August 23 2014 Latest news:
Friday, March 30, 2012
I have never been musically minded, but I do like banging a drum. In times past I have made loud noises to no one in particular about red cards, and why they can be scrapped in favour of orange ones.
No need to go into any great depth on that one because I have since discovered that I didn’t get enough listeners to warrant a stern letter to the FA.
But I think there is scope for time to be spent over the summer by someone, or some people, with nothing better to do than come up with some decent new rules that will benefit the game of football.
They won’t have to sit there chewing the ends of their pencils searching for that Eureka moment when they have a brilliant idea – because there is plenty for them to be working on. All they need are the clues. All they have to do for inspiration is watch a game of football, which throws up, week after week, areas which can be improved.
I refer Mr New Ideas man, for example, to Saturday’s game at Carrow Road. Grant Holt, you will recall, scored two goals against Wolves before getting sent off for accumulating a brace of a different kind, the yellow card variety.
Many people weren’t actually aware Holt had already been booked before he launched himself into the back of Michael Kightly and earned himself a second yellow card and, therefore, the infamous early bath. That he was shown the second card wasn’t disputed. But his manager, Paul Lambert, admitted afterwards that he was initially unaware Holt had been booked for the first offence.
“I wasn’t sure at first. Someone in the dug out area said, ‘I think he has booked Grant,’ but I don’t know why he has done it,” he said.
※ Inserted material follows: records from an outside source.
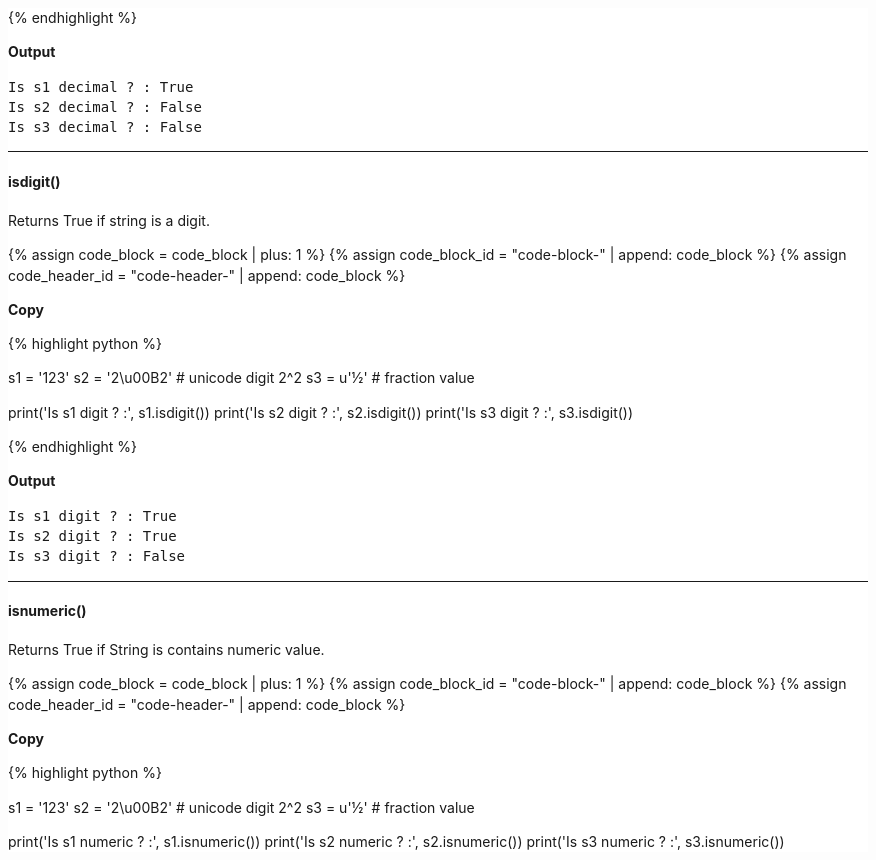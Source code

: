 {% endhighlight %}
</div>

<div class="result"><p class="result-header"><b>Output</b></p>
<pre class="result-content">
Is s1 decimal ? : True
Is s2 decimal ? : False
Is s3 decimal ? : False
</pre></div>

<hr/>


#### isdigit()

<p> Returns True if string is a digit.</p>


{% assign code_block = code_block | plus: 1 %}
{% assign code_block_id = "code-block-" | append: code_block %}
{% assign code_header_id = "code-header-" | append: code_block %}
<div id="{{ code_block_id }}" class="code-block">
<p id= "{{ code_header_id }}" class="code-header" data-toggle="tooltip" data-original-title="Copy to ClipBoard"><b>Copy</b></p><script type="text/javascript">copyHover("{{ code_block_id }}", "{{ code_header_id }}")</script>
{% highlight python %}

s1 = '123'
s2 = '2\u00B2'         # unicode digit 2^2
s3 = u'½'              # fraction value

print('Is s1 digit ? :', s1.isdigit())
print('Is s2 digit ? :', s2.isdigit())
print('Is s3 digit ? :', s3.isdigit())

{% endhighlight %}
</div>

<div class="result"><p class="result-header"><b>Output</b></p>
<pre class="result-content">
Is s1 digit ? : True
Is s2 digit ? : True
Is s3 digit ? : False
</pre></div>

<hr/>




#### isnumeric()

<p>  Returns True if String is contains numeric value.</p>


{% assign code_block = code_block | plus: 1 %}
{% assign code_block_id = "code-block-" | append: code_block %}
{% assign code_header_id = "code-header-" | append: code_block %}
<div id="{{ code_block_id }}" class="code-block">
<p id= "{{ code_header_id }}" class="code-header" data-toggle="tooltip" data-original-title="Copy to ClipBoard"><b>Copy</b></p><script type="text/javascript">copyHover("{{ code_block_id }}", "{{ code_header_id }}")</script>
{% highlight python %}

s1 = '123'
s2 = '2\u00B2'         # unicode digit 2^2
s3 = u'½'              # fraction value

print('Is s1 numeric ? :', s1.isnumeric())
print('Is s2 numeric ? :', s2.isnumeric())
print('Is s3 numeric ? :', s3.isnumeric())


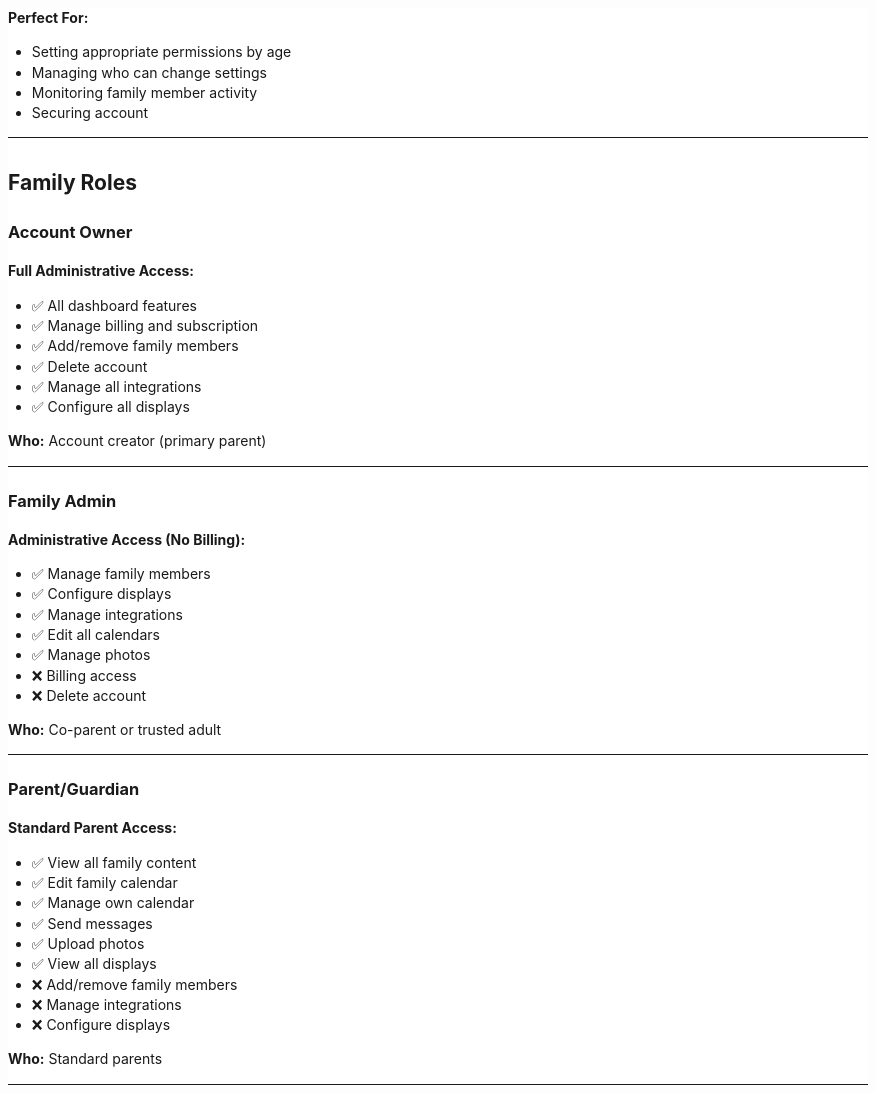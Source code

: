 **Perfect For:**
- Setting appropriate permissions by age
- Managing who can change settings
- Monitoring family member activity
- Securing account

---

## Family Roles

### Account Owner
**Full Administrative Access:**
- ✅ All dashboard features
- ✅ Manage billing and subscription
- ✅ Add/remove family members
- ✅ Delete account
- ✅ Manage all integrations
- ✅ Configure all displays

**Who:** Account creator (primary parent)

---

### Family Admin
**Administrative Access (No Billing):**
- ✅ Manage family members
- ✅ Configure displays
- ✅ Manage integrations
- ✅ Edit all calendars
- ✅ Manage photos
- ❌ Billing access
- ❌ Delete account

**Who:** Co-parent or trusted adult

---

### Parent/Guardian
**Standard Parent Access:**
- ✅ View all family content
- ✅ Edit family calendar
- ✅ Manage own calendar
- ✅ Send messages
- ✅ Upload photos
- ✅ View all displays
- ❌ Add/remove family members
- ❌ Manage integrations
- ❌ Configure displays

**Who:** Standard parents

---

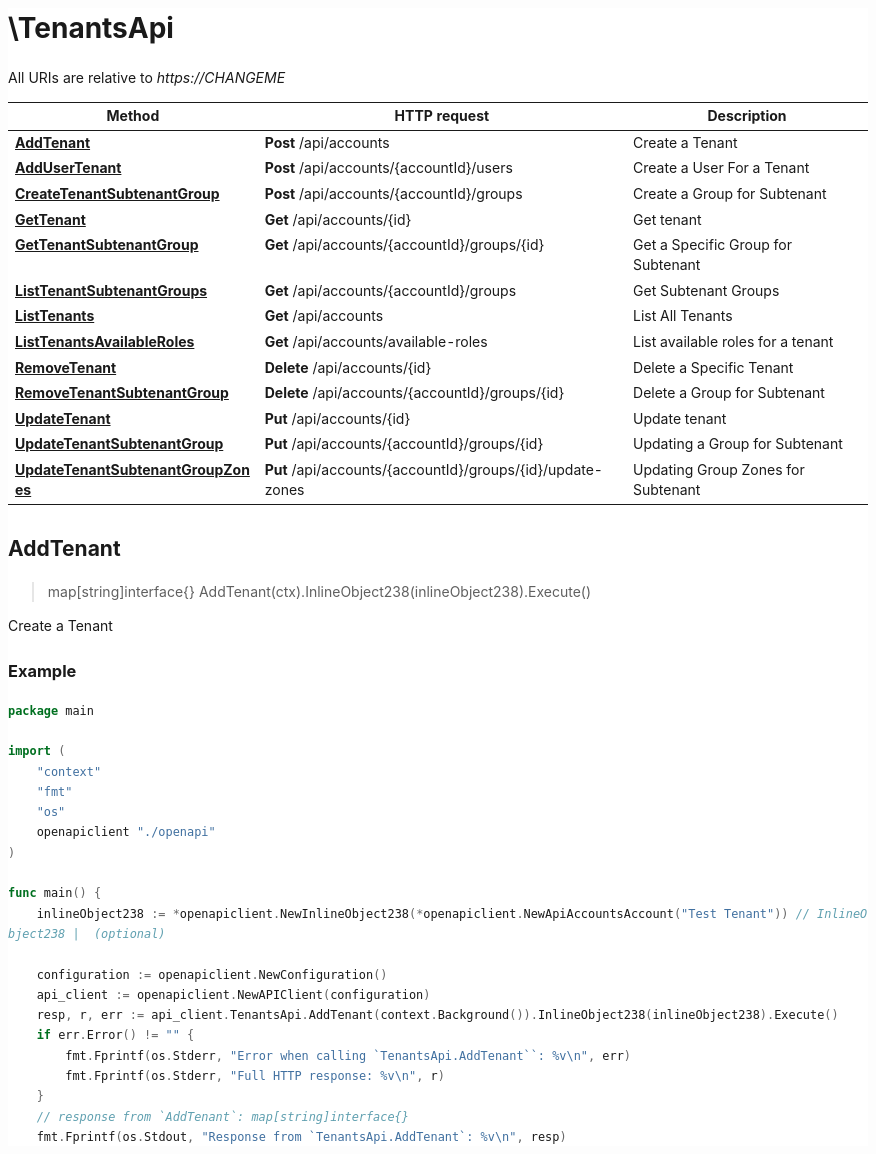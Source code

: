 # \TenantsApi

All URIs are relative to *https://CHANGEME*

Method | HTTP request | Description
------------- | ------------- | -------------
[**AddTenant**](TenantsApi.md#AddTenant) | **Post** /api/accounts | Create a Tenant
[**AddUserTenant**](TenantsApi.md#AddUserTenant) | **Post** /api/accounts/{accountId}/users | Create a User For a Tenant
[**CreateTenantSubtenantGroup**](TenantsApi.md#CreateTenantSubtenantGroup) | **Post** /api/accounts/{accountId}/groups | Create a Group for Subtenant
[**GetTenant**](TenantsApi.md#GetTenant) | **Get** /api/accounts/{id} | Get tenant
[**GetTenantSubtenantGroup**](TenantsApi.md#GetTenantSubtenantGroup) | **Get** /api/accounts/{accountId}/groups/{id} | Get a Specific Group for Subtenant
[**ListTenantSubtenantGroups**](TenantsApi.md#ListTenantSubtenantGroups) | **Get** /api/accounts/{accountId}/groups | Get Subtenant Groups
[**ListTenants**](TenantsApi.md#ListTenants) | **Get** /api/accounts | List All Tenants
[**ListTenantsAvailableRoles**](TenantsApi.md#ListTenantsAvailableRoles) | **Get** /api/accounts/available-roles | List available roles for a tenant
[**RemoveTenant**](TenantsApi.md#RemoveTenant) | **Delete** /api/accounts/{id} | Delete a Specific Tenant
[**RemoveTenantSubtenantGroup**](TenantsApi.md#RemoveTenantSubtenantGroup) | **Delete** /api/accounts/{accountId}/groups/{id} | Delete a Group for Subtenant
[**UpdateTenant**](TenantsApi.md#UpdateTenant) | **Put** /api/accounts/{id} | Update tenant
[**UpdateTenantSubtenantGroup**](TenantsApi.md#UpdateTenantSubtenantGroup) | **Put** /api/accounts/{accountId}/groups/{id} | Updating a Group for Subtenant
[**UpdateTenantSubtenantGroupZones**](TenantsApi.md#UpdateTenantSubtenantGroupZones) | **Put** /api/accounts/{accountId}/groups/{id}/update-zones | Updating Group Zones for Subtenant



## AddTenant

> map[string]interface{} AddTenant(ctx).InlineObject238(inlineObject238).Execute()

Create a Tenant



### Example

```go
package main

import (
    "context"
    "fmt"
    "os"
    openapiclient "./openapi"
)

func main() {
    inlineObject238 := *openapiclient.NewInlineObject238(*openapiclient.NewApiAccountsAccount("Test Tenant")) // InlineObject238 |  (optional)

    configuration := openapiclient.NewConfiguration()
    api_client := openapiclient.NewAPIClient(configuration)
    resp, r, err := api_client.TenantsApi.AddTenant(context.Background()).InlineObject238(inlineObject238).Execute()
    if err.Error() != "" {
        fmt.Fprintf(os.Stderr, "Error when calling `TenantsApi.AddTenant``: %v\n", err)
        fmt.Fprintf(os.Stderr, "Full HTTP response: %v\n", r)
    }
    // response from `AddTenant`: map[string]interface{}
    fmt.Fprintf(os.Stdout, "Response from `TenantsApi.AddTenant`: %v\n", resp)
```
What if no one had whispered in Lambert’s ear? What if the manager was unaware of the first booking as the game went on? In that case, what if Holt had been involved in, say, a little altercation with someone and things had got heated. In those situations, it isn’t unknown for a manager to substitute the player to prevent a second yellow...but only if he knows it is a second one he has to be wary of.
There, Mr New Ideas Man, is a chance to make a name for yourself. Why not suggest that we take a leaf out of rugby union’s book and make everyone aware of bookings? A quick flash of yellow that we may or may not see isn’t good enough. All the ref has to do is ensure the fourth official informs both managers of any bookings. And while he’s at it, what about telling the PA man as well, so 27,000 people in the crowd are pretty sure of what’s gone on?
To me there is nothing wrong in announcing to supporters: “Norwich City number 9, Grant Holt, yellow card, Foul.” Is it really going to cause that much controversy? Or are we scared it sounds too much like something from an American Football match?
And while I mention fourth officials, why is it that some of the country’s top refs are given the job of holding up the time added on clock and placating managers who are incensed over some minor misdemeanour or other? Shouldn’t the game’s best officials be in charge of games, not doing the part-time job on the touchline between dug-outs?
Last weekend Kevin Friend was doing the job, before that we had Martin Atkinson at Newcastle, Neil Swarbrick against Wigan, Chris Foy at Stoke, ...need I go on?
It seems that managers in the lower divisions are being denied top quality referees because they’re standing between rival managers. If someone can come up with a good reason why top refs are used as fourth officials I’d be happy to hear from them. Obviously they can fill in if an official gets injured – but how many times does that happen?
I’ve given Mr New Ideas Man a head start – I just hope he finds time to consider solutions to: “shepherding the ball out of play without obstructing an opponent every single time”, or “treating fouls inside the area the same as fouls outside the area” or “preventing goalkeepers coming out for a ball with one studded boot five feet up in the air and in danger of garroting an opponent” or “fouled players having to leave the field after treatment while the fouler stays on”.
The sun’s out – summer’s on the way.